Return an exact copy of the data, starting at its first line and ending at the line that contains "## Server Description", minus any pictures.

BEGIN Given records

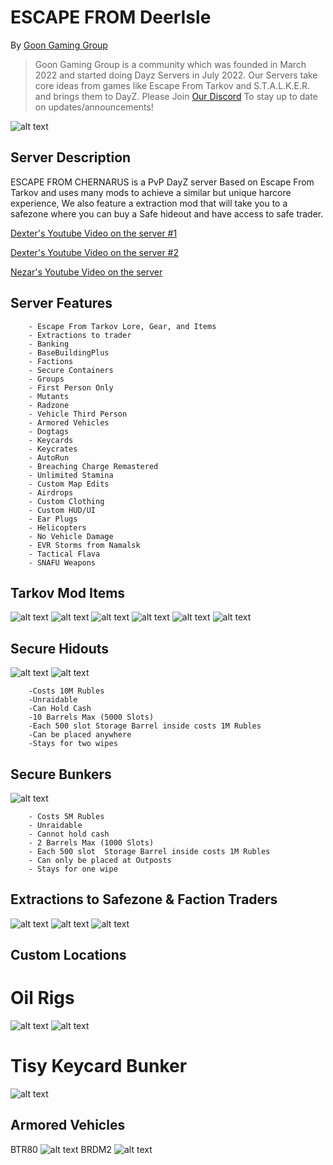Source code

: # ESCAPE FROM DeerIsle

By [Goon Gaming Group](https://discord.gg/goongaminggroup "GoonGamingGroup Discord")


> Goon Gaming Group is a community which was founded in March 2022 and started doing Dayz Servers in July 2022. Our Servers take core ideas from games like Escape From Tarkov and S.T.A.L.K.E.R. and brings them to DayZ. Please Join [Our Discord](https://discord.gg/goongaminggroup "GoonGamingGroup Discord") To stay up to date on updates/announcements!

 ![alt text](https://github.com/Mitch3902/GoonGamingGroup/blob/main/EscapeFromChernarusLoadingScreenV2.png?raw=true "Loading Screen")

## Server Description

ESCAPE FROM CHERNARUS is a PvP DayZ server Based on Escape From Tarkov and uses many mods to achieve a similar but unique harcore experience, We also feature a extraction mod that will take you to a safezone where you can buy a Safe hideout and have access to safe trader.

[Dexter's Youtube Video on the server #1](https://www.youtube.com/watch?v=GQivfNea7a0&t=3940s "Popular Video")

[Dexter's Youtube Video on the server #2](https://www.youtube.com/watch?v=-LMTFKu-GBg&t=279s "Popular Video")

[Nezar's Youtube Video on the server](https://www.youtube.com/watch?v=IdAgsJEZkOw&t=3s "Popular Video")

## Server Features

        - Escape From Tarkov Lore, Gear, and Items
        - Extractions to trader
        - Banking
        - BaseBuildingPlus
        - Factions
        - Secure Containers
        - Groups
        - First Person Only
        - Mutants
        - Radzone
        - Vehicle Third Person
        - Armored Vehicles
        - Dogtags
        - Keycards
        - Keycrates
        - AutoRun
        - Breaching Charge Remastered
        - Unlimited Stamina
        - Custom Map Edits
        - Airdrops
        - Custom Clothing
        - Custom HUD/UI
        - Ear Plugs
        - Helicopters
        - No Vehicle Damage
        - EVR Storms from Namalsk
        - Tactical Flava
        - SNAFU Weapons

## Tarkov Mod Items
![alt text](https://github.com/BehrTheDon/GGGPics/blob/main/asdgadsgdsagdsag.png?raw=true "Valubles")
![alt text](https://github.com/BehrTheDon/GGGPics/blob/main/adgsgsdagdsag.png?raw=true "Medicals")
![alt text](https://github.com/BehrTheDon/GGGPics/blob/main/gdasgdsagdas.png?raw=true "Keycards")
![alt text](https://github.com/BehrTheDon/GGGPics/blob/main/gdasgdsagdsag.png?raw=true "Masks")
![alt text](https://github.com/BehrTheDon/GGGPics/blob/main/gadgasgads.png?raw=true "Collectables")
![alt text](https://github.com/BehrTheDon/GGGPics/blob/main/asdgagsadfgds.png?raw=true "Weapons")

## Secure Hidouts
![alt text](https://github.com/Mitch3902/GoonGamingGroup/blob/main/20221117153105_1.jpg?raw=true "Hideout")
![alt text](https://github.com/Mitch3902/GoonGamingGroup/blob/main/20221117153124_1.jpg?raw=true "Hideout")

        -Costs 10M Rubles
        -Unraidable
        -Can Hold Cash
        -10 Barrels Max (5000 Slots)
        -Each 500 slot Storage Barrel inside costs 1M Rubles 
        -Can be placed anywhere 
        -Stays for two wipes

## Secure Bunkers
![alt text](https://github.com/Mitch3902/GoonGamingGroup/blob/main/stash.jpg?raw=true "Bunker")

        - Costs 5M Rubles
        - Unraidable
        - Cannot hold cash
        - 2 Barrels Max (1000 Slots)
        - Each 500 slot  Storage Barrel inside costs 1M Rubles 
        - Can only be placed at Outposts
        - Stays for one wipe

## Extractions to Safezone & Faction Traders
![alt text](https://github.com/Mitch3902/GoonGamingGroup/blob/main/20221022235959_1.jpg?raw=true "Train Extract")
![alt text](https://github.com/Mitch3902/GoonGamingGroup/blob/main/20221022235711_1.jpg?raw=true "Extract")
![alt text](https://github.com/Mitch3902/GoonGamingGroup/blob/main/20221022235559_1.jpg?raw=true "MV22")

## Custom Locations 
# Oil Rigs  
![alt text](https://github.com/Mitch3902/GoonGamingGroup/blob/main/20221113232853_1.jpg?raw=true "Rig1")
![alt text](https://github.com/Mitch3902/GoonGamingGroup/blob/main/20221113232858_1.jpg?raw=true "Rig2")
# Tisy Keycard Bunker
![alt text](https://github.com/Mitch3902/GoonGamingGroup/blob/main/20221107225321_1.jpg?raw=true "TISY")

## Armored Vehicles
BTR80
![alt text](https://github.com/Mitch3902/GoonGamingGroup/blob/main/max-stam-btr-a-artstation.jpg?raw=true "BTR80")
BRDM2
![alt text](https://github.com/Mitch3902/GoonGamingGroup/blob/main/3a13af110e3b419ba5caa16d745fe93a.jpeg?raw=true "BRDM2")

END Given records

Answer to this task
Source code

: # ESCAPE FROM DeerIsle

By [Goon Gaming Group](https://discord.gg/goongaminggroup "GoonGamingGroup Discord")


> Goon Gaming Group is a community which was founded in March 2022 and started doing Dayz Servers in July 2022. Our Servers take core ideas from games like Escape From Tarkov and S.T.A.L.K.E.R. and brings them to DayZ. Please Join [Our Discord](https://discord.gg/goongaminggroup "GoonGamingGroup Discord") To stay up to date on updates/announcements!

 ![alt text](https://github.com/Mitch3902/GoonGamingGroup/blob/main/EscapeFromChernarusLoadingScreenV2.png?raw=true "Loading Screen")

## Server Description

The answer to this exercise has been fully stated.